The Belmont Brewing Company will have to wait at least another month before the fate of its outdoor dining parklet is determined after the California Coastal Commission postponed a decision on the space Thursday over concerns about how it would affect public access.

Commission staff said the concerns raised by the appellants would not create substantial issues, pointing out that even with the parklet sticking out about nine feet into public space there would still be 17 feet of walkway available for pedestrians. Other limitations placed on the project by the city, like a ban on string lights, would limit negative effects for birds in the area, they said.

While staff recommended that commissioners deny the residents’ appeal, some commissioners took issue with using public space for a private business’s gain. Belmont Brewing already has a portion of its restaurant built out onto the beach near the Belmont Pier, which was approved by the Commission in 1996.

“I think the concern is that this project is encroaching on public space and it’s not really clear what the public benefit would be, other than there might be some signs encouraging the public to use the space,” said Commissioner Justin Cummings.

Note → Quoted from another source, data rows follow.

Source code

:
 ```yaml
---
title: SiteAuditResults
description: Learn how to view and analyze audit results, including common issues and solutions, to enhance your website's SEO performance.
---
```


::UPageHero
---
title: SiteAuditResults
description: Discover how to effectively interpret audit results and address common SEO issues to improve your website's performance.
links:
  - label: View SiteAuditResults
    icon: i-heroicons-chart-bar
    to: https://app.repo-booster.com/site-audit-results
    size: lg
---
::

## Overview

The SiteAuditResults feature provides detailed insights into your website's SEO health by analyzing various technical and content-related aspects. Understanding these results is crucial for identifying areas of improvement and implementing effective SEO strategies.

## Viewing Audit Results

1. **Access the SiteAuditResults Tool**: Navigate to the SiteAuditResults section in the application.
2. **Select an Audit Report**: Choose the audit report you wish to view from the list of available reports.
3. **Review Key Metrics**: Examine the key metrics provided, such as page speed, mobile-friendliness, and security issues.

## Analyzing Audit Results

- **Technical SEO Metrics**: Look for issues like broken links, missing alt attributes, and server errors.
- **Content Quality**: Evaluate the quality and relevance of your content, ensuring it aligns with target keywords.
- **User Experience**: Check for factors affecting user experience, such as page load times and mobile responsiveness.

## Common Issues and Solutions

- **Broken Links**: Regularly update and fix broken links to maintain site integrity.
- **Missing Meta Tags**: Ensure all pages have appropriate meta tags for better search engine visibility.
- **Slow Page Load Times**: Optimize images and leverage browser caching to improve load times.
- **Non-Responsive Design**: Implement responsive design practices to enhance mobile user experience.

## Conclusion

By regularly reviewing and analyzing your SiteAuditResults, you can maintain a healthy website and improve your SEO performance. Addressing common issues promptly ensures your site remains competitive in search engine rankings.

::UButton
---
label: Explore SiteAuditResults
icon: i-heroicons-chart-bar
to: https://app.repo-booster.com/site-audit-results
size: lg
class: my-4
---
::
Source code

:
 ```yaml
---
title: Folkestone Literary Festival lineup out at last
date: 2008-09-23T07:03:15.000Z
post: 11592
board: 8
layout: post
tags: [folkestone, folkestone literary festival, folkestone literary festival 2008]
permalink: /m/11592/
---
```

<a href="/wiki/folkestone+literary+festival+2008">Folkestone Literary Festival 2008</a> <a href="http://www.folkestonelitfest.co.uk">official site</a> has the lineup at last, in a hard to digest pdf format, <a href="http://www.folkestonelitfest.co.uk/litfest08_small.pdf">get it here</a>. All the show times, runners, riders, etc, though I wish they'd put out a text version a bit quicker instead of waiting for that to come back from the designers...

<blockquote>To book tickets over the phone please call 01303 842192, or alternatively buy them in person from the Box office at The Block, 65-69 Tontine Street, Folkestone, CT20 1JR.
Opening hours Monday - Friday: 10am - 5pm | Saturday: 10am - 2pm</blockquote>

The proposed parklet outside of Belmont Brewing Company. Photo courtesy city of Long Beach.

Because parklets are in public space, the city has required businesses to post signs saying that the public can use them without having to purchase anything from the business.

Some commissioners were moved by photos submitted by one of the appellants showing how delivery trucks parking in the walkway to the west of the patio could compromise the ability to walk or bike through the area.

Before the split vote that sent the issue to a second hearing, which could be held at the commission’s November meeting, Commissioner Catherine Rice said she’d be more supportive of the project if it didn’t include the proposed wood and metal railing and glass that makes the parklet appear to be private property.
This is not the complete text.